Stern and Feldman also argued that too big to fail bank often was some kind a trigger of many banking crises throughout the world. But more precisely we may state a reason for the crisis which is not too big to fail banks, but too politically important to fail. This statement is true for many emerging countries, where bankers are very powerful. But in these countries the government bails out almost all banks, so too big to fail banks didn’t play the dominant role in the crises. I would like to look at the role of too big to fail banks in the recent financial crisis.

During the crisis of 2007-2009 the US policy included substantial backstop to the large financial firms. The Federal Reserve created some new programs to inject funds into financial markets. The biggest financial institutions of the USA hold the largest part of assets and liabilities of the financial sector. In his speech “Causes of the recent financial and economic crisis” Ben S. Bernanke, the current Chairman of the Federal Reserve calls too big to fail financial institutions not only one of the sources of the recent crises, but also one of the impediments to policymakers’ efforts to contain it.

During the crisis large firms from AIG to Bank of America were given money to prevent their collapse. That is why although they seem to be very sound and stable, they remain fragile. As a result they cannot exist without government’s support. That happened in 2008, when the overall uncertainty in the economy about what would happen further and the failure of Lehman Brothers, which was extremely interconnected and which was one of the major players in different financial markets. This event caused markets to crash.

After that situation it became understandable that letting other firms fail would cause an enormous panic and adverse effects, which could lead to the calamity for the whole economy. Thereby it can be seen that the existence of too important to fail institutions is very dangerous not only for the country, where they are based, but also for the whole world because of their connection with international firms. To prevent problems listed above some measures should be taken. The regulation should be stricter, the financial standards for banks and other institutions are to be revised and become more rigorous.

First, restrictions for mergers, which lead to the institutions above limited size, may be implemented. The size of organizations may be measured by their assets, counterparty risk exposure, their indebtedness or by the combination of these factors. It is difficult to determine what size is the optimal for the economy, but to restrict all mergers will make the government bear larger costs. Second, it is possible to subject large institutions to tougher regulatory standards and scrutiny than their counterparts of smaller size.

Such standards include capital, risk-management and liquidity standards, which should be higher for too big to fail banks. They have to raise or take additional capital. But higher capital standards may stall growth above any particular point. That is why capital standards have to differentiate among assets by their risk and by the size of the financial institution. Moreover, systemically important institutions should be overseen and supervised by a single special regulator. This will eliminate the risk of regulatory duplication of efforts or inconsistent rules.

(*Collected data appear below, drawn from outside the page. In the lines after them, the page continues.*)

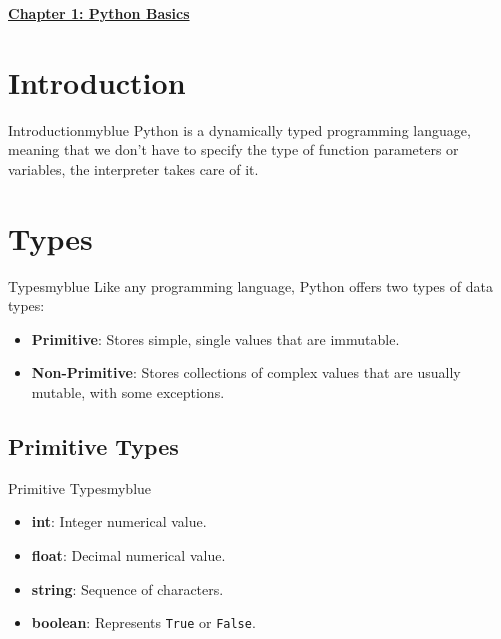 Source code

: \begin{center}
    \Huge{\textbf{\underline{Chapter 1: Python Basics}}}
\end{center}

\setcounter{section}{0}

\vspace{0.25cm}

\section{Introduction}
\begin{prettyBox}{Introduction}{myblue}
Python is a dynamically typed programming language, meaning that we don't  
have to specify the type of function parameters or variables, the interpreter  
takes care of it.
\end{prettyBox}

\vspace{0.45cm}

\section{Types}
\begin{prettyBox}{Types}{myblue}
Like any programming language, Python offers two types of data types:
\begin{itemize}
    \item \textbf{Primitive}: Stores simple, single values that are immutable.
    \item \textbf{Non-Primitive}: Stores collections of complex values that are usually mutable, with some exceptions.
\end{itemize}
\end{prettyBox}

\vspace{0.25cm}
\subsection{Primitive Types}
\begin{prettyBox}{Primitive Types}{myblue}
\begin{itemize}
    \item \textbf{int}: Integer numerical value.
    \item \textbf{float}: Decimal numerical value.
    \item \textbf{string}: Sequence of characters.
    \item \textbf{boolean}: Represents \texttt{True} or \texttt{False}.
\end{itemize}
\end{prettyBox}

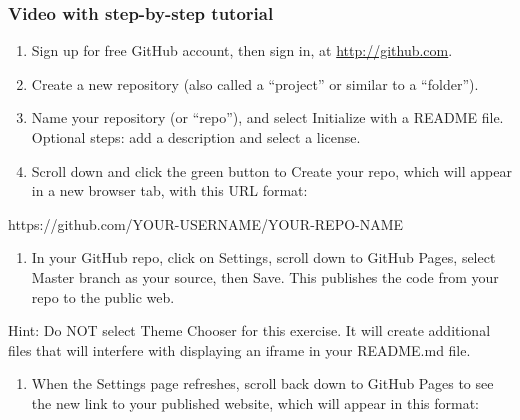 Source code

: \documentclass[
  english,
]{book}
\newenvironment{Shaded}{\begin{snugshade}}{\end{snugshade}}
\newcommand{\NormalTok}[1]{#1}
\providecommand{\tightlist}{%
  \setlength{\itemsep}{0pt}\setlength{\parskip}{0pt}}
\begin{document}
\hypertarget{video-with-step-by-step-tutorial-5}{%
\subsubsection*{Video with step-by-step tutorial}\label{video-with-step-by-step-tutorial-5}}

\begin{enumerate}
\def\labelenumi{\arabic{enumi})}
\item
  Sign up for free GitHub account, then sign in, at \url{http://github.com}.
\item
  Create a new repository (also called a ``project'' or similar to a ``folder'').
\item
  Name your repository (or ``repo''), and select Initialize with a README file. Optional steps: add a description and select a license.
\item
  Scroll down and click the green button to Create your repo, which will appear in a new browser tab, with this URL format:
\end{enumerate}

\begin{Shaded}
\begin{Highlighting}[]
\NormalTok{https://github.com/YOUR{-}USERNAME/YOUR{-}REPO{-}NAME}
\end{Highlighting}
\end{Shaded}

\begin{enumerate}
\def\labelenumi{\arabic{enumi})}
\setcounter{enumi}{4}
\tightlist
\item
  In your GitHub repo, click on Settings, scroll down to GitHub Pages, select Master branch as your source, then Save. This publishes the code from your repo to the public web.
\end{enumerate}

Hint: Do NOT select Theme Chooser for this exercise. It will create additional files that will interfere with displaying an iframe in your README.md file.

\begin{enumerate}
\def\labelenumi{\arabic{enumi})}
\setcounter{enumi}{5}
\tightlist
\item
  When the Settings page refreshes, scroll back down to GitHub Pages to see the new link to your published website, which will appear in this format:
\end{enumerate}
\end{document}
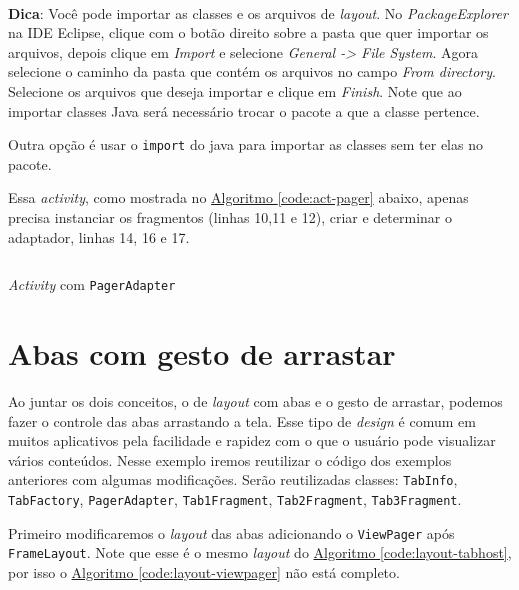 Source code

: \documentclass[a4paper,12pt,brazil,oneside]{book}
\begin{document}
\begin{singlespace}
	\begin{framed}
	\paragraph{}\textbf{Dica}: Você pode importar as classes e os arquivos de \emph{layout}. No \emph{PackageExplorer} na IDE Eclipse, clique com o botão direito sobre a pasta que quer importar os arquivos, depois clique em \emph{Import} e selecione \emph{General -> File System}. Agora selecione o caminho da pasta que contém os arquivos no campo \emph{From directory}. Selecione os arquivos que deseja importar e clique em \emph{Finish}.
	Note que ao importar classes Java será necessário trocar o pacote a que a classe pertence.
	
	Outra opção é usar o \texttt{import} do java para importar as classes sem ter elas no pacote.
	
	\textit{}
	\end{framed}

	Essa \emph{activity}, como mostrada no \hyperref[code:act-pager]{Algoritmo \ref*{code:act-pager}} abaixo, apenas precisa instanciar os fragmentos (linhas 10,11 e 12), criar e determinar o adaptador, linhas 14, 16 e 17.
	
	\begin{listing}[H]
	\inputminted[linenos=true,fontsize=\small,frame=lines, framesep=2mm, tabsize=2,numbersep=5pt]{java}{src/design/viewpager-activity.java}
	\caption{\emph{Activity} com \texttt{PagerAdapter}}
	\label{code:act-pager}
	\end{listing}

\section{Abas com gesto de arrastar}

	Ao juntar os dois conceitos, o de \emph{layout} com abas e o gesto de arrastar, podemos fazer o controle das abas arrastando a tela. Esse tipo de \emph{design} é comum em muitos aplicativos pela facilidade e rapidez com o que o usuário pode visualizar vários conteúdos. 
	Nesse exemplo iremos reutilizar o código dos exemplos anteriores com algumas modificações. Serão reutilizadas classes: \texttt{TabInfo}, \texttt{TabFactory}, \texttt{PagerAdapter}, \texttt{Tab1Fragment}, \texttt{Tab2Fragment}, \texttt{Tab3Fragment}.
	
	Primeiro modificaremos o \emph{layout} das abas adicionando o \texttt{ViewPager} após \texttt{FrameLayout}. Note que esse é o mesmo \emph{layout} do \hyperref[code:layout-tabhost]{Algoritmo \ref*{code:layout-tabhost}}, por isso o \hyperref[code:layout-viewpager]{Algoritmo \ref*{code:layout-viewpager}} não está completo.
	

\end{singlespace}
\end{document}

To draw a conclusion, I would like to outline that we need to have big financial institutions nowadays because they have to be of a large size to operate in the global capital markets. But their existence can lead to adverse effects for the whole economy. And the government realizes that the costs of allowing a failure overweigh the costs of avoiding the failure by any means. That is why the banks become very fragile and cannot remain sound and exist without the help of the policymakers. To prevent all these situations the regulators should review all existing standards and make them more rigorous.